** Opening EXTRACTED DATA block **

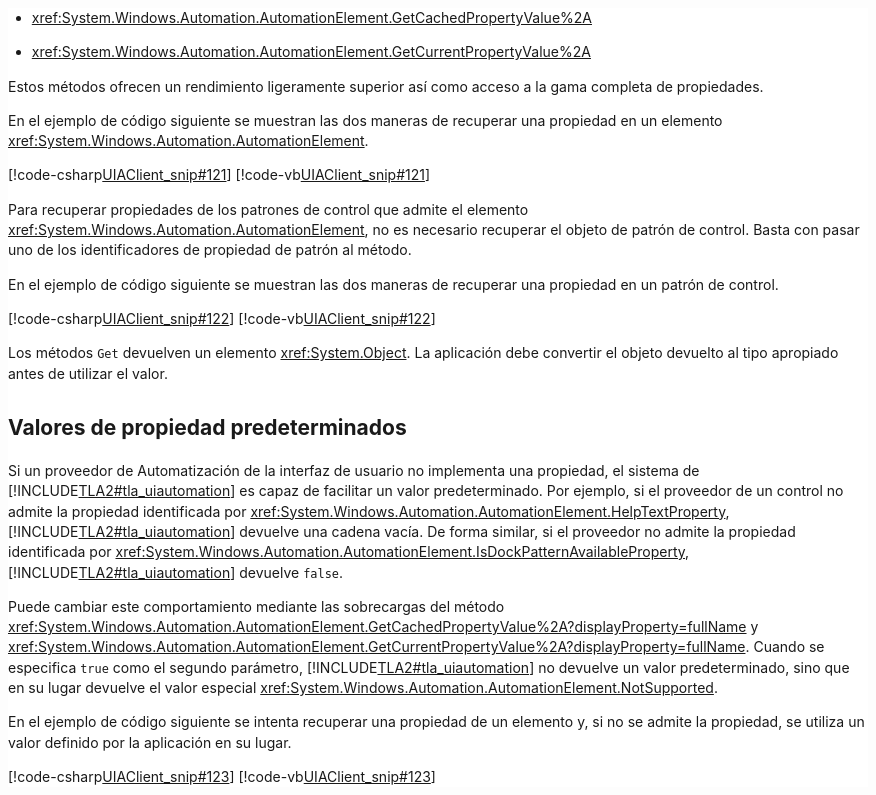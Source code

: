 -   <xref:System.Windows.Automation.AutomationElement.GetCachedPropertyValue%2A>  
  
-   <xref:System.Windows.Automation.AutomationElement.GetCurrentPropertyValue%2A>  
  
 Estos métodos ofrecen un rendimiento ligeramente superior así como acceso a la gama completa de propiedades.  
  
 En el ejemplo de código siguiente se muestran las dos maneras de recuperar una propiedad en un elemento <xref:System.Windows.Automation.AutomationElement>.  
  
 [!code-csharp[UIAClient_snip#121](../../../samples/snippets/csharp/VS_Snippets_Wpf/UIAClient_snip/CSharp/ClientForm.cs#121)]
 [!code-vb[UIAClient_snip#121](../../../samples/snippets/visualbasic/VS_Snippets_Wpf/UIAClient_snip/VisualBasic/ClientForm.vb#121)]  
  
 Para recuperar propiedades de los patrones de control que admite el elemento <xref:System.Windows.Automation.AutomationElement>, no es necesario recuperar el objeto de patrón de control. Basta con pasar uno de los identificadores de propiedad de patrón al método.  
  
 En el ejemplo de código siguiente se muestran las dos maneras de recuperar una propiedad en un patrón de control.  
  
 [!code-csharp[UIAClient_snip#122](../../../samples/snippets/csharp/VS_Snippets_Wpf/UIAClient_snip/CSharp/ClientForm.cs#122)]
 [!code-vb[UIAClient_snip#122](../../../samples/snippets/visualbasic/VS_Snippets_Wpf/UIAClient_snip/VisualBasic/ClientForm.vb#122)]  
  
 Los métodos `Get` devuelven un elemento <xref:System.Object>. La aplicación debe convertir el objeto devuelto al tipo apropiado antes de utilizar el valor.  
  
<a name="_Default_Property_Values"></a>   
## Valores de propiedad predeterminados  
 Si un proveedor de Automatización de la interfaz de usuario no implementa una propiedad, el sistema de [!INCLUDE[TLA2#tla_uiautomation](../../../includes/tla2sharptla-uiautomation-md.md)] es capaz de facilitar un valor predeterminado. Por ejemplo, si el proveedor de un control no admite la propiedad identificada por <xref:System.Windows.Automation.AutomationElement.HelpTextProperty>, [!INCLUDE[TLA2#tla_uiautomation](../../../includes/tla2sharptla-uiautomation-md.md)] devuelve una cadena vacía. De forma similar, si el proveedor no admite la propiedad identificada por <xref:System.Windows.Automation.AutomationElement.IsDockPatternAvailableProperty>, [!INCLUDE[TLA2#tla_uiautomation](../../../includes/tla2sharptla-uiautomation-md.md)] devuelve `false`.  
  
 Puede cambiar este comportamiento mediante las sobrecargas del método <xref:System.Windows.Automation.AutomationElement.GetCachedPropertyValue%2A?displayProperty=fullName> y <xref:System.Windows.Automation.AutomationElement.GetCurrentPropertyValue%2A?displayProperty=fullName>. Cuando se especifica `true` como el segundo parámetro, [!INCLUDE[TLA2#tla_uiautomation](../../../includes/tla2sharptla-uiautomation-md.md)] no devuelve un valor predeterminado, sino que en su lugar devuelve el valor especial <xref:System.Windows.Automation.AutomationElement.NotSupported>.  
  
 En el ejemplo de código siguiente se intenta recuperar una propiedad de un elemento y, si no se admite la propiedad, se utiliza un valor definido por la aplicación en su lugar.  
  
 [!code-csharp[UIAClient_snip#123](../../../samples/snippets/csharp/VS_Snippets_Wpf/UIAClient_snip/CSharp/ClientForm.cs#123)]
 [!code-vb[UIAClient_snip#123](../../../samples/snippets/visualbasic/VS_Snippets_Wpf/UIAClient_snip/VisualBasic/ClientForm.vb#123)]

** Closing EXTRACTED DATA block **

WHAT YOU ARE ASKED TO DO: Please copy out each line above exactly as written, but not the pictures.

SOLVED EXERCISE:
Source code

: -   <xref:System.Windows.Automation.AutomationElement.GetCachedPropertyValue%2A>  
  
-   <xref:System.Windows.Automation.AutomationElement.GetCurrentPropertyValue%2A>  
  
 Estos métodos ofrecen un rendimiento ligeramente superior así como acceso a la gama completa de propiedades.  
  
 En el ejemplo de código siguiente se muestran las dos maneras de recuperar una propiedad en un elemento <xref:System.Windows.Automation.AutomationElement>.  
  
 [!code-csharp[UIAClient_snip#121](../../../samples/snippets/csharp/VS_Snippets_Wpf/UIAClient_snip/CSharp/ClientForm.cs#121)]
 [!code-vb[UIAClient_snip#121](../../../samples/snippets/visualbasic/VS_Snippets_Wpf/UIAClient_snip/VisualBasic/ClientForm.vb#121)]  
  
 Para recuperar propiedades de los patrones de control que admite el elemento <xref:System.Windows.Automation.AutomationElement>, no es necesario recuperar el objeto de patrón de control. Basta con pasar uno de los identificadores de propiedad de patrón al método.  
  
 En el ejemplo de código siguiente se muestran las dos maneras de recuperar una propiedad en un patrón de control.  
  
 [!code-csharp[UIAClient_snip#122](../../../samples/snippets/csharp/VS_Snippets_Wpf/UIAClient_snip/CSharp/ClientForm.cs#122)]
 [!code-vb[UIAClient_snip#122](../../../samples/snippets/visualbasic/VS_Snippets_Wpf/UIAClient_snip/VisualBasic/ClientForm.vb#122)]  
  
 Los métodos `Get` devuelven un elemento <xref:System.Object>. La aplicación debe convertir el objeto devuelto al tipo apropiado antes de utilizar el valor.  
  
<a name="_Default_Property_Values"></a>   
## Valores de propiedad predeterminados  
 Si un proveedor de Automatización de la interfaz de usuario no implementa una propiedad, el sistema de [!INCLUDE[TLA2#tla_uiautomation](../../../includes/tla2sharptla-uiautomation-md.md)] es capaz de facilitar un valor predeterminado. Por ejemplo, si el proveedor de un control no admite la propiedad identificada por <xref:System.Windows.Automation.AutomationElement.HelpTextProperty>, [!INCLUDE[TLA2#tla_uiautomation](../../../includes/tla2sharptla-uiautomation-md.md)] devuelve una cadena vacía. De forma similar, si el proveedor no admite la propiedad identificada por <xref:System.Windows.Automation.AutomationElement.IsDockPatternAvailableProperty>, [!INCLUDE[TLA2#tla_uiautomation](../../../includes/tla2sharptla-uiautomation-md.md)] devuelve `false`.  
  
 Puede cambiar este comportamiento mediante las sobrecargas del método <xref:System.Windows.Automation.AutomationElement.GetCachedPropertyValue%2A?displayProperty=fullName> y <xref:System.Windows.Automation.AutomationElement.GetCurrentPropertyValue%2A?displayProperty=fullName>. Cuando se especifica `true` como el segundo parámetro, [!INCLUDE[TLA2#tla_uiautomation](../../../includes/tla2sharptla-uiautomation-md.md)] no devuelve un valor predeterminado, sino que en su lugar devuelve el valor especial <xref:System.Windows.Automation.AutomationElement.NotSupported>.  
  
 En el ejemplo de código siguiente se intenta recuperar una propiedad de un elemento y, si no se admite la propiedad, se utiliza un valor definido por la aplicación en su lugar.  
  
 [!code-csharp[UIAClient_snip#123](../../../samples/snippets/csharp/VS_Snippets_Wpf/UIAClient_snip/CSharp/ClientForm.cs#123)]
 [!code-vb[UIAClient_snip#123](../../../samples/snippets/visualbasic/VS_Snippets_Wpf/UIAClient_snip/VisualBasic/ClientForm.vb#123)]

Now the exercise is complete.